From executive producer Isaac Saul, this is Tangle.
Good morning, good afternoon, and good evening, and welcome to the Tangle podcast, the place we get views from across the political spectrum.
Some independent thinking without all that hysterical nonsense you'd find everywhere else. My name is Isaac Saul. I'm your host. And today
we're going to be talking about the Chevron deference. This is a Supreme Court precedent
that might be coming back in front of them this fall. We're going to talk about what it is and
why it matters. Before we do, though, we have to jump in, unfortunately, with two small and
silly corrections from yesterday's podcast. First of all, we referenced the potential for President
Biden to appoint a replacement for Senator Dianne Feinstein. Kind of a Freudian slip there. Biden
can't technically appoint anyone to the Senate or the Senate Judiciary Committee, though I'm sure he'd
have a role in picking her replacement. Second, I mentioned in my take Feinstein was picked two
years ago by voters. In fact, Feinstein was elected in the 2018 midterms and has decided
not to run for re-election at the end of her six-year Senate term in 2024. So that was actually four or five years ago that
voters picked her. We were a couple editors short yesterday and it showed, so my apologies. These
are the 82nd and 83rd corrections in Tangle's 197-week history and our first correction since
April 26th. I track these corrections and place them at the top of the podcast in an effort to
maximize transparency with listeners.
All right, with that out of the way, we'll start off with some quick hits.
First up, the Federal Reserve raised interest rates 0.25% and indicated it may be the last
hike for some time.
Number two, Russia accused Ukraine and the
United States of attempting to assassinate President Vladimir Putin in Moscow after two
drones crashed into the Kremlin Palace.
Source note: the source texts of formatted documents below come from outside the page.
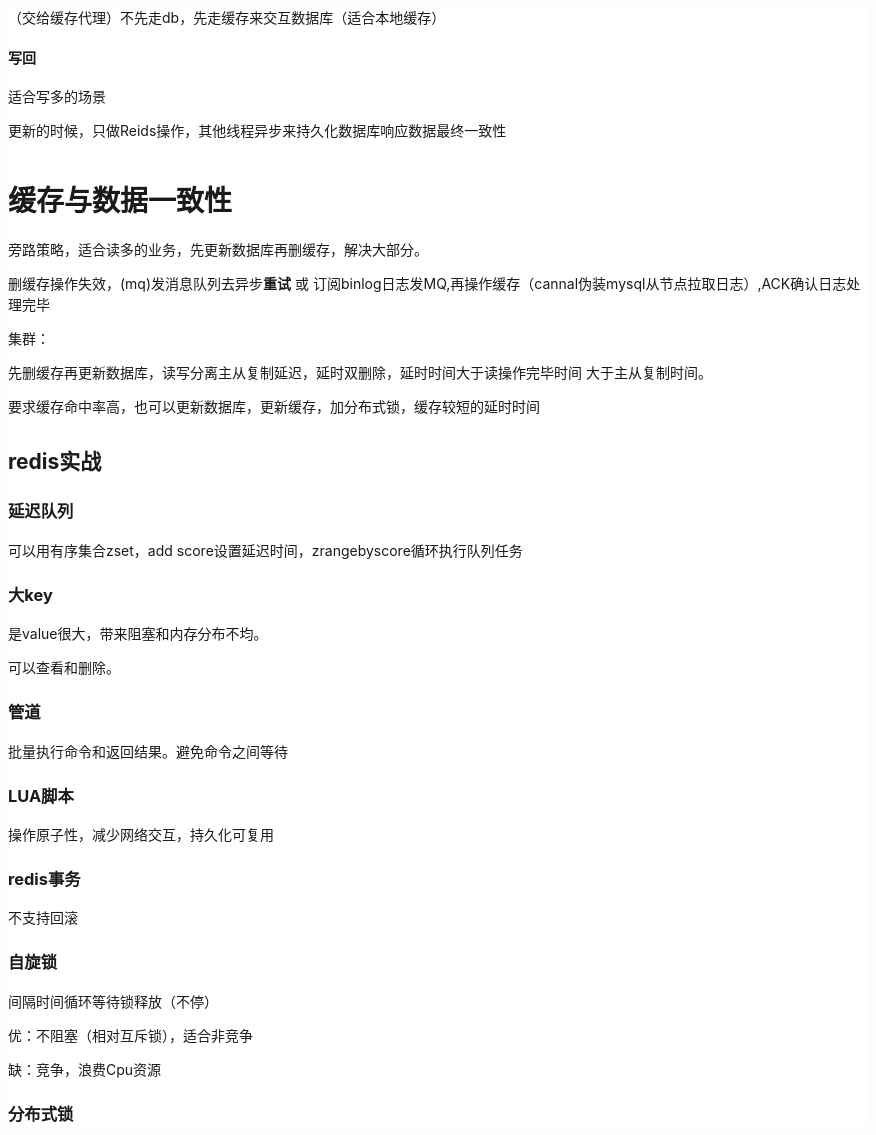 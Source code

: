 （交给缓存代理）不先走db，先走缓存来交互数据库（适合本地缓存）

#### 写回

适合写多的场景

更新的时候，只做Reids操作，其他线程异步来持久化数据库响应数据最终一致性

# 缓存与数据一致性

旁路策略，适合读多的业务，先更新数据库再删缓存，解决大部分。

删缓存操作失效，(mq)发消息队列去异步**重试** 或 订阅binlog日志发MQ,再操作缓存（cannal伪装mysql从节点拉取日志）,ACK确认日志处理完毕



集群：

先删缓存再更新数据库，读写分离主从复制延迟，延时双删除，延时时间大于读操作完毕时间 大于主从复制时间。



要求缓存命中率高，也可以更新数据库，更新缓存，加分布式锁，缓存较短的延时时间

## redis实战

### 延迟队列

可以用有序集合zset，add score设置延迟时间，zrangebyscore循环执行队列任务

### 大key

是value很大，带来阻塞和内存分布不均。

可以查看和删除。

### 管道

批量执行命令和返回结果。避免命令之间等待

### LUA脚本

操作原子性，减少网络交互，持久化可复用

### redis事务

不支持回滚

### 自旋锁

间隔时间循环等待锁释放（不停）

优：不阻塞（相对互斥锁），适合非竞争

缺：竞争，浪费Cpu资源

### 分布式锁
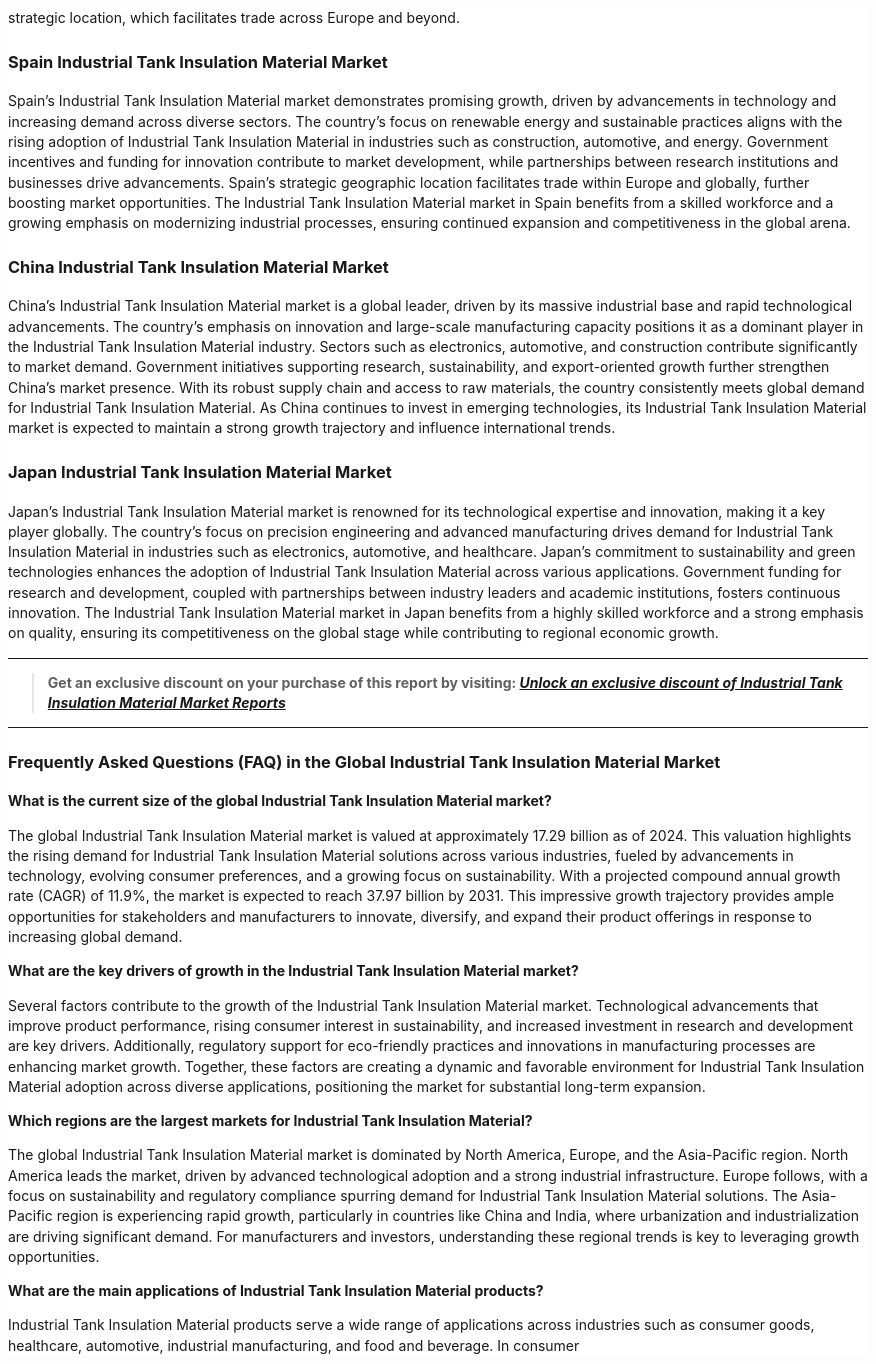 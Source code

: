 strategic location, which facilitates trade across Europe and beyond.</p><h3>Spain Industrial Tank Insulation Material Market</h3><p>Spain&rsquo;s Industrial Tank Insulation Material market demonstrates promising growth, driven by advancements in technology and increasing demand across diverse sectors. The country&rsquo;s focus on renewable energy and sustainable practices aligns with the rising adoption of Industrial Tank Insulation Material in industries such as construction, automotive, and energy. Government incentives and funding for innovation contribute to market development, while partnerships between research institutions and businesses drive advancements. Spain&rsquo;s strategic geographic location facilitates trade within Europe and globally, further boosting market opportunities. The Industrial Tank Insulation Material market in Spain benefits from a skilled workforce and a growing emphasis on modernizing industrial processes, ensuring continued expansion and competitiveness in the global arena.</p><h3>China Industrial Tank Insulation Material Market</h3><p>China&rsquo;s Industrial Tank Insulation Material market is a global leader, driven by its massive industrial base and rapid technological advancements. The country&rsquo;s emphasis on innovation and large-scale manufacturing capacity positions it as a dominant player in the Industrial Tank Insulation Material industry. Sectors such as electronics, automotive, and construction contribute significantly to market demand. Government initiatives supporting research, sustainability, and export-oriented growth further strengthen China&rsquo;s market presence. With its robust supply chain and access to raw materials, the country consistently meets global demand for Industrial Tank Insulation Material. As China continues to invest in emerging technologies, its Industrial Tank Insulation Material market is expected to maintain a strong growth trajectory and influence international trends.</p><h3>Japan Industrial Tank Insulation Material Market</h3><p>Japan&rsquo;s Industrial Tank Insulation Material market is renowned for its technological expertise and innovation, making it a key player globally. The country&rsquo;s focus on precision engineering and advanced manufacturing drives demand for Industrial Tank Insulation Material in industries such as electronics, automotive, and healthcare. Japan&rsquo;s commitment to sustainability and green technologies enhances the adoption of Industrial Tank Insulation Material across various applications. Government funding for research and development, coupled with partnerships between industry leaders and academic institutions, fosters continuous innovation. The Industrial Tank Insulation Material market in Japan benefits from a highly skilled workforce and a strong emphasis on quality, ensuring its competitiveness on the global stage while contributing to regional economic growth.</p><hr /><blockquote><p><strong>Get an exclusive discount on your purchase of this report by visiting: <em><a href="://marketresearchpulse.com/ask-for-discount/30411?utm_source=Github&amp;utm_medium=021">Unlock an exclusive discount of Industrial Tank Insulation Material Market Reports</a></em>&nbsp;</strong></p></blockquote><hr /><h3>Frequently Asked Questions (FAQ) in the Global Industrial Tank Insulation Material Market</h3><p><strong>What is the current size of the global Industrial Tank Insulation Material market?</strong></p><p>The global Industrial Tank Insulation Material market is valued at approximately 17.29 billion as of 2024. This valuation highlights the rising demand for Industrial Tank Insulation Material solutions across various industries, fueled by advancements in technology, evolving consumer preferences, and a growing focus on sustainability. With a projected compound annual growth rate (CAGR) of 11.9%, the market is expected to reach 37.97 billion by 2031. This impressive growth trajectory provides ample opportunities for stakeholders and manufacturers to innovate, diversify, and expand their product offerings in response to increasing global demand.</p><p><strong>What are the key drivers of growth in the Industrial Tank Insulation Material market?</strong></p><p>Several factors contribute to the growth of the Industrial Tank Insulation Material market. Technological advancements that improve product performance, rising consumer interest in sustainability, and increased investment in research and development are key drivers. Additionally, regulatory support for eco-friendly practices and innovations in manufacturing processes are enhancing market growth. Together, these factors are creating a dynamic and favorable environment for Industrial Tank Insulation Material adoption across diverse applications, positioning the market for substantial long-term expansion.</p><p><strong>Which regions are the largest markets for Industrial Tank Insulation Material?</strong></p><p>The global Industrial Tank Insulation Material market is dominated by North America, Europe, and the Asia-Pacific region. North America leads the market, driven by advanced technological adoption and a strong industrial infrastructure. Europe follows, with a focus on sustainability and regulatory compliance spurring demand for Industrial Tank Insulation Material solutions. The Asia-Pacific region is experiencing rapid growth, particularly in countries like China and India, where urbanization and industrialization are driving significant demand. For manufacturers and investors, understanding these regional trends is key to leveraging growth opportunities.</p><p><strong>What are the main applications of Industrial Tank Insulation Material products?</strong></p><p>Industrial Tank Insulation Material products serve a wide range of applications across industries such as consumer goods, healthcare, automotive, industrial manufacturing, and food and beverage. In consumer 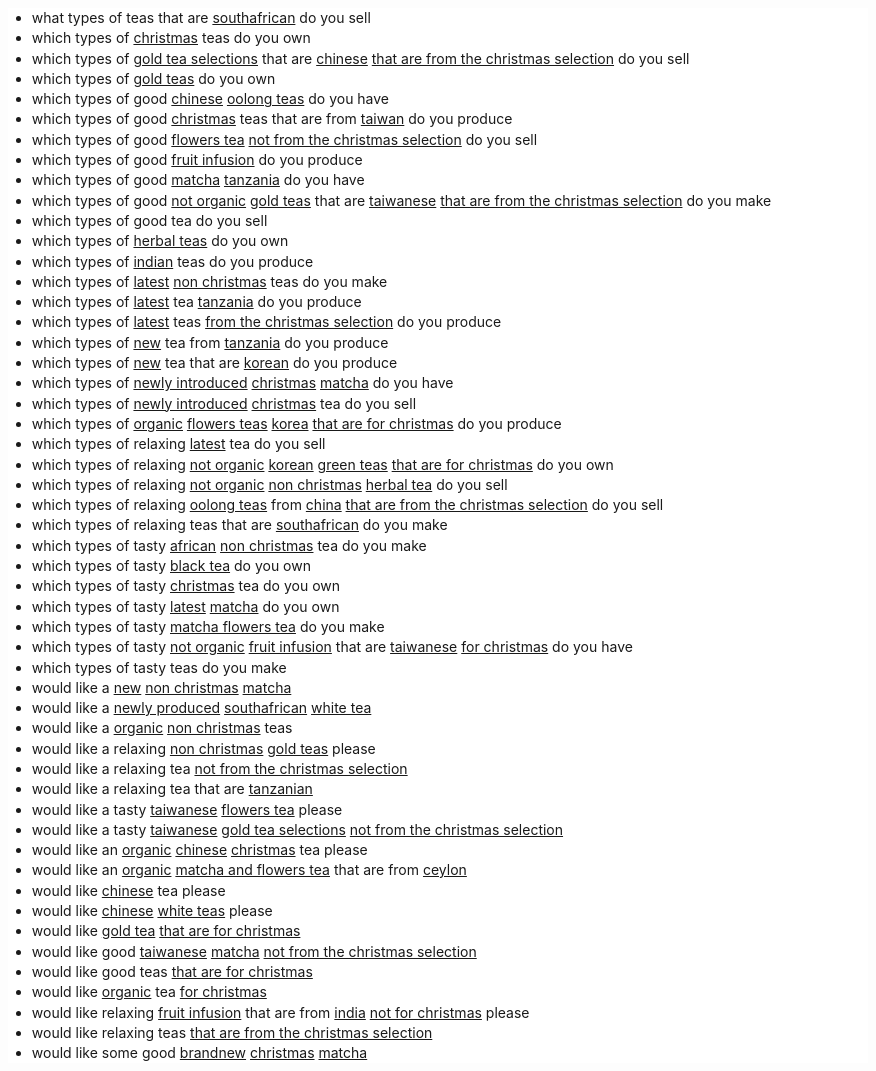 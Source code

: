 - what types of teas that are [southafrican](origin) do you sell
- which types of [christmas](christmas) teas do you own
- which types of [gold tea selections](category) that are [chinese](origin) [that are from the christmas selection](christmas) do you sell
- which types of [gold teas](category) do you own
- which types of good [chinese](origin) [oolong teas](category) do you have
- which types of good [christmas](christmas) teas that are from [taiwan](origin) do you produce
- which types of good [flowers tea](category) [not from the christmas selection](christmas) do you sell
- which types of good [fruit infusion](category) do you produce
- which types of good [matcha](category) [tanzania](origin) do you have
- which types of good [not organic](organic) [gold teas](category) that are [taiwanese](origin) [that are from the christmas selection](christmas) do you make
- which types of good tea do you sell
- which types of [herbal teas](category) do you own
- which types of [indian](origin) teas do you produce
- which types of [latest](new) [non christmas](christmas) teas do you make
- which types of [latest](new) tea [tanzania](origin) do you produce
- which types of [latest](new) teas [from the christmas selection](christmas) do you produce
- which types of [new](new) tea from [tanzania](origin) do you produce
- which types of [new](new) tea that are [korean](origin) do you produce
- which types of [newly introduced](new) [christmas](christmas) [matcha](category) do you have
- which types of [newly introduced](new) [christmas](christmas) tea do you sell
- which types of [organic](organic) [flowers teas](category) [korea](origin) [that are for christmas](christmas) do you produce
- which types of relaxing [latest](new) tea do you sell
- which types of relaxing [not organic](organic) [korean](origin) [green teas](category) [that are for christmas](christmas) do you own
- which types of relaxing [not organic](organic) [non christmas](christmas) [herbal tea](category) do you sell
- which types of relaxing [oolong teas](category) from [china](origin) [that are from the christmas selection](christmas) do you sell
- which types of relaxing teas that are [southafrican](origin) do you make
- which types of tasty [african](origin) [non christmas](christmas) tea do you make
- which types of tasty [black tea](category) do you own
- which types of tasty [christmas](christmas) tea do you own
- which types of tasty [latest](new) [matcha](category) do you own
- which types of tasty [matcha flowers tea](category) do you make
- which types of tasty [not organic](organic) [fruit infusion](category) that are [taiwanese](origin) [for christmas](christmas) do you have
- which types of tasty teas do you make
- would like a [new](new) [non christmas](christmas) [matcha](category)
- would like a [newly produced](new) [southafrican](origin) [white tea](category)
- would like a [organic](organic) [non christmas](christmas) teas
- would like a relaxing [non christmas](christmas) [gold teas](category) please
- would like a relaxing tea [not from the christmas selection](christmas)
- would like a relaxing tea that are [tanzanian](origin)
- would like a tasty [taiwanese](origin) [flowers tea](category) please
- would like a tasty [taiwanese](origin) [gold tea selections](category) [not from the christmas selection](christmas)
- would like an [organic](organic) [chinese](origin) [christmas](christmas) tea please
- would like an [organic](organic) [matcha and flowers tea](category) that are from [ceylon](origin)
- would like [chinese](origin) tea please
- would like [chinese](origin) [white teas](category) please
- would like [gold tea](category) [that are for christmas](christmas)
- would like good [taiwanese](origin) [matcha](category) [not from the christmas selection](christmas)
- would like good teas [that are for christmas](christmas)
- would like [organic](organic) tea [for christmas](christmas)
- would like relaxing [fruit infusion](category) that are from [india](origin) [not for christmas](christmas) please
- would like relaxing teas [that are from the christmas selection](christmas)
- would like some good [brandnew](new) [christmas](christmas) [matcha](category)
Ukrainian and U.S. officials denied the allegation, saying
it was an excuse for escalation. Number three, the Library of Congress released files from the
late Supreme Court Justice John
Paul Stevens, which will offer insights into thousands of court decisions, including the
2000 presidential election. Number four, yesterday, the FDA approved an RSV vaccine for people over
the age of 60. Number five, a bipartisan group in Congress that includes Representatives Alexandria
Ocasio-Cortez, the Democrat from New
York, and Matt Gaetz, the Republican from Florida, has released the bipartisan Restoring Faith in
Government Act, which bans members from trading stocks.
The Supreme Court has announced it will take up a case next term that could potentially strip federal agencies of some of their powers. The case, Loper Enterprises v. Raimondo,
seeks to overturn a nearly 40-year-old legal precedent known as Chevron Deference. It directs
courts to defer to federal agencies when interpreting unclear laws. as Chevron deference. It directs courts to defer to federal agencies when
interpreting unclear laws. The Chevron deference has been targeted by conservatives and they
believe it gives too much power to agencies and the executive branch. On Monday, the Supreme Court
said it would reconsider the so-called Chevron deference, a 1984 precedent that conservatives
argue gives too much power to
federal regulators. That ruling directs courts to defer to a federal agency's legal interpretation
when Congress has left statutory language ambiguous. The Chevron Deference is named
after the 1984 Chevron v. Natural Resources Defense Council case. In that case, the Supreme
Court ruling gave deference to the Reagan administration's reasonable interpretations, allowing federal agencies to more easily withstand legal challenges from environmentalists.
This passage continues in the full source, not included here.